The war has displaced more than one million people, according to the United Nations. The body’s aid chief pleaded on Thursday for civilians in Ukraine to be protected and for humanitarian aid to enter unhindered. “Protect civilians, for God’s sake, in Ukraine; let us do our job”, emergency relief coordinator Martin Griffiths told AFP in Geneva.

© Sputnik/Alexey Nikolskyi/Kremlin via REUTERS ATTENTION EDITORS – THIS IMAGE WAS PROVIDED BY A THIRD … Russian President Vladimir Putin attends a meeting with Governor of Saint Petersburg Alexander Beglov in Moscow, Russia March 1, 2022.

The UN’s International Atomic Energy Agency urged Russia to “cease all actions” at Ukraine’s nuclear facilities, including the site of the 1986 Chernobyl disaster.

Putin now finds himself an international outcast, his country the subject of swingeing sanctions that sent the ruble into further freefall on currency markets on Thursday.

Russia’s central bank — whose foreign reserves have been frozen in the West — imposed a 30-percent tax on all sales of hard currency, following a run on lenders by ordinary Russians.

The unfolding financial costs were underlined as ratings agencies Fitch and Moody’s slashed Russia’s sovereign debt to “junk” status. 

Turmoil deepened on markets more broadly. European stocks slid and oil prices approached $120 per barrel. 

Swedish furniture giant Ikea became the latest to halt operations in Russia, as well as Belarus.

Russia’s sporting isolation worsened as it lost the right to host Formula One races.
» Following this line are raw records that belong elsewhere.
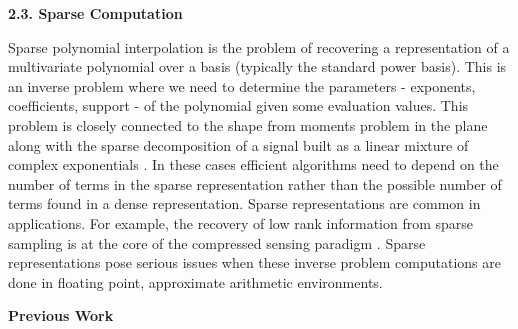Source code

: 
\bigskip
\noindent
\textbf{2.3. Sparse Computation}
\bigskip



Sparse polynomial interpolation is the problem of recovering a representation of a multivariate polynomial over a basis (typically the standard power basis).  This is an inverse problem where we need to determine the parameters - exponents, coefficients, support - of the polynomial given some evaluation values.  This problem is closely connected to the shape from moments problem  in the plane \cite{MilanfarGolub} along with the sparse decomposition of a signal built as a linear mixture of complex exponentials \cite{HuaSarkar}. In these cases efficient algorithms need to depend on the number of terms in the sparse representation rather than the possible number of terms found in a dense representation. Sparse representations 
are common in applications. For example, the recovery of low rank information from sparse sampling is at the core of the
compressed sensing paradigm \cite{candes}.  Sparse representations pose serious issues when these inverse problem computations are done in floating point, approximate arithmetic environments. 

\newpage
\bigskip
\noindent
{\bf Previous Work}
\bigskip

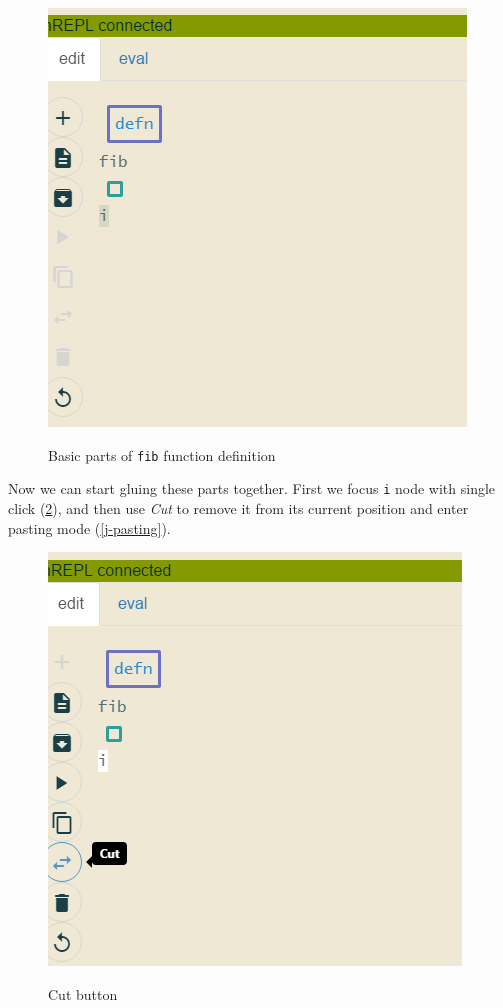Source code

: \documentclass[11pt]{scrartcl}
\begin{document}
\begin{figure}[hbt]
  \includegraphics[scale=0.3]{img/j-fib_parts}
  \label{j-fib_parts}
  \caption{Basic parts of \lstinline{fib} function definition}
\end{figure}

Now we can start gluing these parts together. First we focus \lstinline|i| node
with single click (\ref{j-cut}), and then use \textit{Cut} to remove it from its current
position and enter pasting mode (\ref{j-pasting}).

\begin{figure}[hbt]
  \includegraphics[scale=0.3]{img/j-cut}
  \label{j-cut}
  \caption{Cut button}
\end{figure}
\end{document}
And the International Paralympic Committee, in a U-turn, banned Russians and Belarusians from the Beijing Winter Games.

The UN General Assembly voted 141-5 to demand that Russia “immediately” withdraw from Ukraine. Only four countries supported Russia — Belarus, Eritrea, North Korea and Syria. China abstained.

Europe stepped up practical support as well as diplomatic. The German government is planning to deliver another 2,700 anti-aircraft missiles to Ukraine, a source said. 

Leaving everything behind 

Many Ukrainians have now fled into nearby countries, according to the UN refugee agency’s rapidly rising tally.

“We left everything there as they came and ruined our lives,” refugee Svitlana Mostepanenko told AFP in Prague. 

Nathalia Lypka, a professor of German from the eastern Ukrainian city of Zaporizhzhia, arrived in Berlin with her 21-year-old daughter.

“My husband and son stayed… My husband already served in the army, and he had to return to duty,” she said, before boarding a train for Stuttgart where friends were waiting.

Putin’s invasion has appeared hamstrung by poor logistics, tactical blunders and fierce resistance from Ukraine’s outgunned military — as well as its ever-swelling ranks of volunteer fighters.

Scores of images have emerged of burned-out Russian tanks, the charred remains of transporters and of unarmed Ukrainians confronting bewildered occupation forces.

US officials say the massive column of Russian military vehicles amassed north of Kyiv has “stalled” due to fuel and food shortages. 

Russian authorities have imposed a media blackout on what the Kremlin euphemistically calls a “special military operation”.

The Ekho Moskvy radio station — a symbol of new-found media freedom in post-Soviet Russia — said it would shut down after being taken off air over its invasion coverage.

But Russians have still turned out for large anti-war protests across the country, in a direct challenge to Putin’s 20-year rule.

Thousands of anti-war demonstrators have been detained.

“I couldn’t stay at home. This war has to be stopped,” student Anton Kislov, 21, told AFP.